● Your task
Spot each line in the records below where the word "Molecular" occurs, then copy it.

● Source records
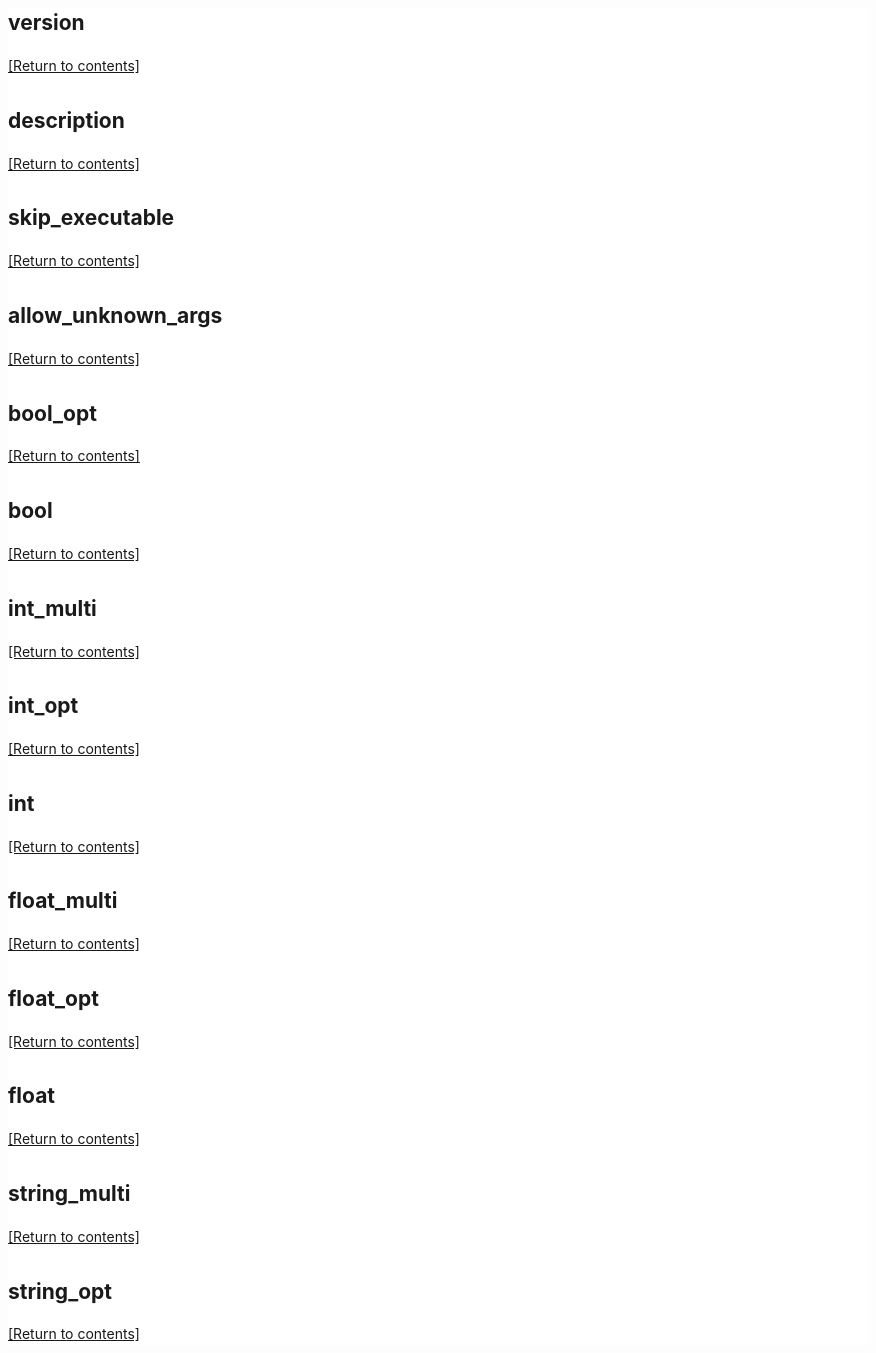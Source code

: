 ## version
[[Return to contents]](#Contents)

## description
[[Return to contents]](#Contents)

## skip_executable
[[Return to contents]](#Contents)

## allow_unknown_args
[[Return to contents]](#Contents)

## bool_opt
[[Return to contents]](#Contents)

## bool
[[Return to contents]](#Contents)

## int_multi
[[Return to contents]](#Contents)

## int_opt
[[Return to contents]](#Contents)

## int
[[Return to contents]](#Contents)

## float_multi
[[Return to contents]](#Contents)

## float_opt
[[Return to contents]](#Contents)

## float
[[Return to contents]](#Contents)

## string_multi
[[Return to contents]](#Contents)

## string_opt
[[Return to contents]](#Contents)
* * *
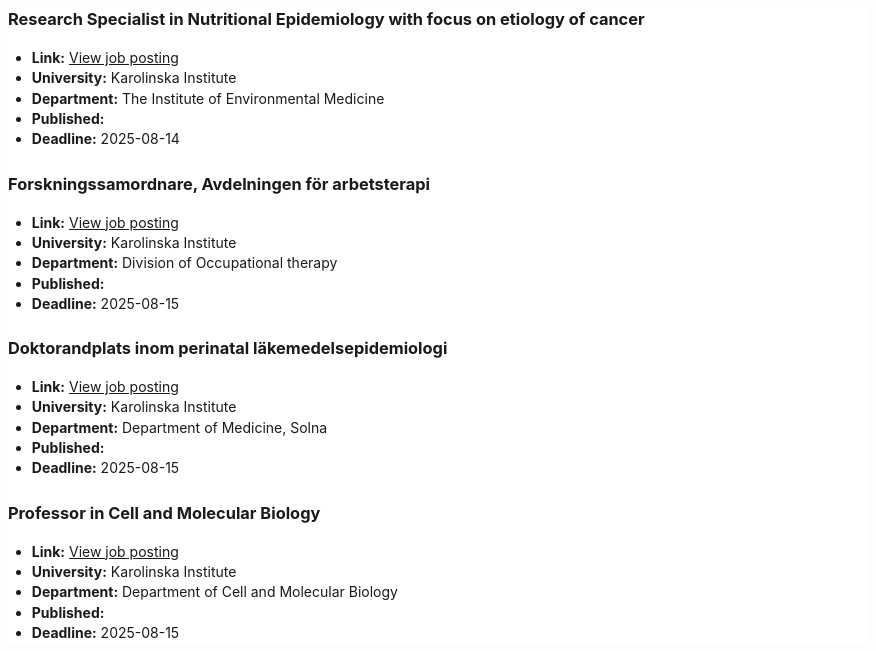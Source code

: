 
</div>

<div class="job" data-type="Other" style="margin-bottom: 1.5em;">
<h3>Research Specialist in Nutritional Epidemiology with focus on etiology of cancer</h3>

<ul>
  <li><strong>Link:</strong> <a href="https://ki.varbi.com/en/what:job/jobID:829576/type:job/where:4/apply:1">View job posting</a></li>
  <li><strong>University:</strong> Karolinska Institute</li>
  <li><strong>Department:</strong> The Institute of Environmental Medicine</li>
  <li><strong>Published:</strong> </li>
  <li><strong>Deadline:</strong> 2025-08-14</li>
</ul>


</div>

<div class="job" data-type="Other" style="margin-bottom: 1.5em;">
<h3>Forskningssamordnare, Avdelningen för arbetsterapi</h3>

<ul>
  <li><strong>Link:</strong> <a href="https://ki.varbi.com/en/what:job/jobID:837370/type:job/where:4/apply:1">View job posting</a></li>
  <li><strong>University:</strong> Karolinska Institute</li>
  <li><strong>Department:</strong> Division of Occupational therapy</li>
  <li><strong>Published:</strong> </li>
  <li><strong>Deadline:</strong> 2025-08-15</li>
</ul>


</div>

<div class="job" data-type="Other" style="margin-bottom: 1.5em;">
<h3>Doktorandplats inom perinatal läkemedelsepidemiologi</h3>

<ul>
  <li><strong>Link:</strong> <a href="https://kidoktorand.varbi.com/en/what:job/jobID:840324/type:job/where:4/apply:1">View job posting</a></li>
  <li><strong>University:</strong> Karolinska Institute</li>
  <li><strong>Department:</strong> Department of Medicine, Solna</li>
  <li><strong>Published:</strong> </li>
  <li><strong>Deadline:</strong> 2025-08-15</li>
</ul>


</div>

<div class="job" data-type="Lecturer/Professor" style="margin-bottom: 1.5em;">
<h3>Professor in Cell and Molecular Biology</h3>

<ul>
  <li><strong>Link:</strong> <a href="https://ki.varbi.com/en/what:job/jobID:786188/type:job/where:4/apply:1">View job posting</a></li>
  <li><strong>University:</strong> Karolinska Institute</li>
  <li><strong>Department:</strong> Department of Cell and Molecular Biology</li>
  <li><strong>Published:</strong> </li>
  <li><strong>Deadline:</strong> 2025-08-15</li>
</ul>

● Problem solution
<h3>Professor in Cell and Molecular Biology</h3>
  <li><strong>Department:</strong> Department of Cell and Molecular Biology</li>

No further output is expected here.